IGST levy is applicable for inter-state transactions while the combination of SGST and CGST is applicable for intra-state transactions. The place of supply for services depends on either the location of the services’ recipient or the location of the services’ supplier. In this blog post, we will discuss the intra-state service supply location factors followed by the recipient’s place within the state. However, before going into details, we will give an overview of the intra-state supply of services.

Overview of Intra-state Supply of Services

According to the GST Act, intra-state supply occurs whenever the supply place and the supplier locations are the same or belong to the same states. In other words, intra-state supply refers to the supply of services or goods within the border of an Indian state. Accordingly, the taxpayer should pay Central Goods and Services Tax and States Goods and Services Tax.

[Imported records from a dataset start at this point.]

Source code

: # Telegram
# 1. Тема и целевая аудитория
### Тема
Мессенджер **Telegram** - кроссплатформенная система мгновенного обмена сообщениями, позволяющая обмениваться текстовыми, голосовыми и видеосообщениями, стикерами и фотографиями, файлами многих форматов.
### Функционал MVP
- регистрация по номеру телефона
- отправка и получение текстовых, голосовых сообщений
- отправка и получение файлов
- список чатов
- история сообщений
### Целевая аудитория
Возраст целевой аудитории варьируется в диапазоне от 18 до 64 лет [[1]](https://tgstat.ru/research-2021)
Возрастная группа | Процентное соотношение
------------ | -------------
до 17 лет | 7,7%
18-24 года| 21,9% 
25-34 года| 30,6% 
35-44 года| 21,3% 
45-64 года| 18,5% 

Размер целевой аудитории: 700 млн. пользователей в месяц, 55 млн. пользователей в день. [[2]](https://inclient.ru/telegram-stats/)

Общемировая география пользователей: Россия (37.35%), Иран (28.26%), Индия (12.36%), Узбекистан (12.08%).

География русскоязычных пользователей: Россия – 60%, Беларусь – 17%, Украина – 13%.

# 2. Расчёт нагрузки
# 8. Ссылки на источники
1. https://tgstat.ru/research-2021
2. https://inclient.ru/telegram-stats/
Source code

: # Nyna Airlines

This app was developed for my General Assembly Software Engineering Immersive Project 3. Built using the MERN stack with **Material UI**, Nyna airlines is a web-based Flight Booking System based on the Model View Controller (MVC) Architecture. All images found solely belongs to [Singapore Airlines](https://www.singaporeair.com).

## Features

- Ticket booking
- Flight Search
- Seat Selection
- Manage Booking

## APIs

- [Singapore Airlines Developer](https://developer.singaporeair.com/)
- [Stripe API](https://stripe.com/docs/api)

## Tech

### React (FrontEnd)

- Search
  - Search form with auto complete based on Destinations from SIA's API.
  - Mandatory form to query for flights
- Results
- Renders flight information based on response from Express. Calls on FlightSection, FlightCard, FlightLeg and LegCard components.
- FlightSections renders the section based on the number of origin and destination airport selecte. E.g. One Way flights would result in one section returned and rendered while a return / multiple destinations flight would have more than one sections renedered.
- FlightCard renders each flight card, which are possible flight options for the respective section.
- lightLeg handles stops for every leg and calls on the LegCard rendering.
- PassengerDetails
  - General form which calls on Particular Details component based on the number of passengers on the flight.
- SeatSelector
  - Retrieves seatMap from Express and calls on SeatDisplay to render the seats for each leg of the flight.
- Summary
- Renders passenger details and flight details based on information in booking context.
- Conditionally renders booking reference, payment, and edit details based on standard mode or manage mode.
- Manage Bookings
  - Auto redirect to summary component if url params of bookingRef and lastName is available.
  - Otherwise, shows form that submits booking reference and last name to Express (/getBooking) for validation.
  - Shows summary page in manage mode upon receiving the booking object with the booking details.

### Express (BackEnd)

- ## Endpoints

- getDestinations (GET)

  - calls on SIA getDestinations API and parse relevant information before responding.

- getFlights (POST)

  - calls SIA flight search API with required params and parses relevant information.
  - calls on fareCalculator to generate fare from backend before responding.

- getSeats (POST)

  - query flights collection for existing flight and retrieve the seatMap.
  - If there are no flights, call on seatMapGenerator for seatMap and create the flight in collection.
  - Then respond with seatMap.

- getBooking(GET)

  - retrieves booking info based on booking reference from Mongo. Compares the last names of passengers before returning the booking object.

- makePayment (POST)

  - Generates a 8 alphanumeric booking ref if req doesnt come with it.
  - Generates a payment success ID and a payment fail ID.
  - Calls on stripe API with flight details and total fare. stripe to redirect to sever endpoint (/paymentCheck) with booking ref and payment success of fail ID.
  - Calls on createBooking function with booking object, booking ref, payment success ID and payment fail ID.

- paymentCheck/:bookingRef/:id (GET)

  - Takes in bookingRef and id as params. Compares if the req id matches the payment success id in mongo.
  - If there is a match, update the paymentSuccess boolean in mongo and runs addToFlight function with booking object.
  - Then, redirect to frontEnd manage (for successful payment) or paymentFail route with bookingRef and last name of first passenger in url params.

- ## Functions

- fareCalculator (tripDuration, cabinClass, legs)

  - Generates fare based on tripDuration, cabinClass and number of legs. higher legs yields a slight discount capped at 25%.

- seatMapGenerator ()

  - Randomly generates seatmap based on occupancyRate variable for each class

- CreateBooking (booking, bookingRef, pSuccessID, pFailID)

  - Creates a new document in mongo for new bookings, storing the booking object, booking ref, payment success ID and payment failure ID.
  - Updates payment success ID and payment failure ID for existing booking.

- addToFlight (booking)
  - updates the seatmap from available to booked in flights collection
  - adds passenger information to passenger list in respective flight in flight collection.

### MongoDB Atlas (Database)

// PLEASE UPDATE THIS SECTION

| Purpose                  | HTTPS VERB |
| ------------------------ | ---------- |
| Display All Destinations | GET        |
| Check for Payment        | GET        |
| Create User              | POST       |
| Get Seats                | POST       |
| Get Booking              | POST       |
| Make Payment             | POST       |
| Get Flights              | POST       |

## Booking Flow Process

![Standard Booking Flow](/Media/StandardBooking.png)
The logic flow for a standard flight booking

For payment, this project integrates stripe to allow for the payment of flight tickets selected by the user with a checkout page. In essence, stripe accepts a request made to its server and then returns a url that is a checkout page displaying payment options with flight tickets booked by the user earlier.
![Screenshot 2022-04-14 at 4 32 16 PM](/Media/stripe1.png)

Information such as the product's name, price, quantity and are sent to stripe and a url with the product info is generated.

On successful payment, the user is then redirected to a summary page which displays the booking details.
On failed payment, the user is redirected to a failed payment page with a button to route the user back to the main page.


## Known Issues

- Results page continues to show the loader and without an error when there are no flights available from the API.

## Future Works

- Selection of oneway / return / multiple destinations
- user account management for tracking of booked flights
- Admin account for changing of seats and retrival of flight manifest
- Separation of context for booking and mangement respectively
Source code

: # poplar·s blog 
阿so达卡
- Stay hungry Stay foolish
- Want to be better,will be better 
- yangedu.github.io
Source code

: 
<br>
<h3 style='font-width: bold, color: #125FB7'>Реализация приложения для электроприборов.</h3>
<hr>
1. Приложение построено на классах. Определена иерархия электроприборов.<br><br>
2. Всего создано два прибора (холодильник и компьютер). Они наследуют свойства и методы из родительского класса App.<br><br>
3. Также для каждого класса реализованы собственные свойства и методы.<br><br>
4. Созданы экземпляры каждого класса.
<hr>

Also Read: What Is An Intra-State Supply?

Place of Supply for Services in the Intra-State Transaction under Diverse Scenarios

General Rules 

The general rules related to service recipient location in intra-state transactions are as follows-

Registered Taxpayers Location/Place of Supply
Both Supplier and Taxpayer Recipient’s Location Only
Only Supplier Consumer’s address (if the address is present)
Only Supplier Supplier’s location (if the address is not there)

Explanation in Detail

If both the recipient and the service provider are registered taxpayers, the place of supply for intra-state services will be the recipient’s location only. 

If a registered supplier or taxpayer delivers services to an unregistered consumer/individual, the place of supply with the address of the consumer only if the invoice has the consumer’s address. Alternatively, if the consumer’s address is not present in the invoice, the place of supply will be the supplier’s location.

Also Read: Place of Supply and Tax Liability in Intra-State Transactions: CGST, SGST, GST Rate and Compliance

Place of Supply for Services, where General Rules are not Applicable

Now, we will analyze the place of supply for services, which involve state-specific service supply guidelines or where GST general rules are not applicable.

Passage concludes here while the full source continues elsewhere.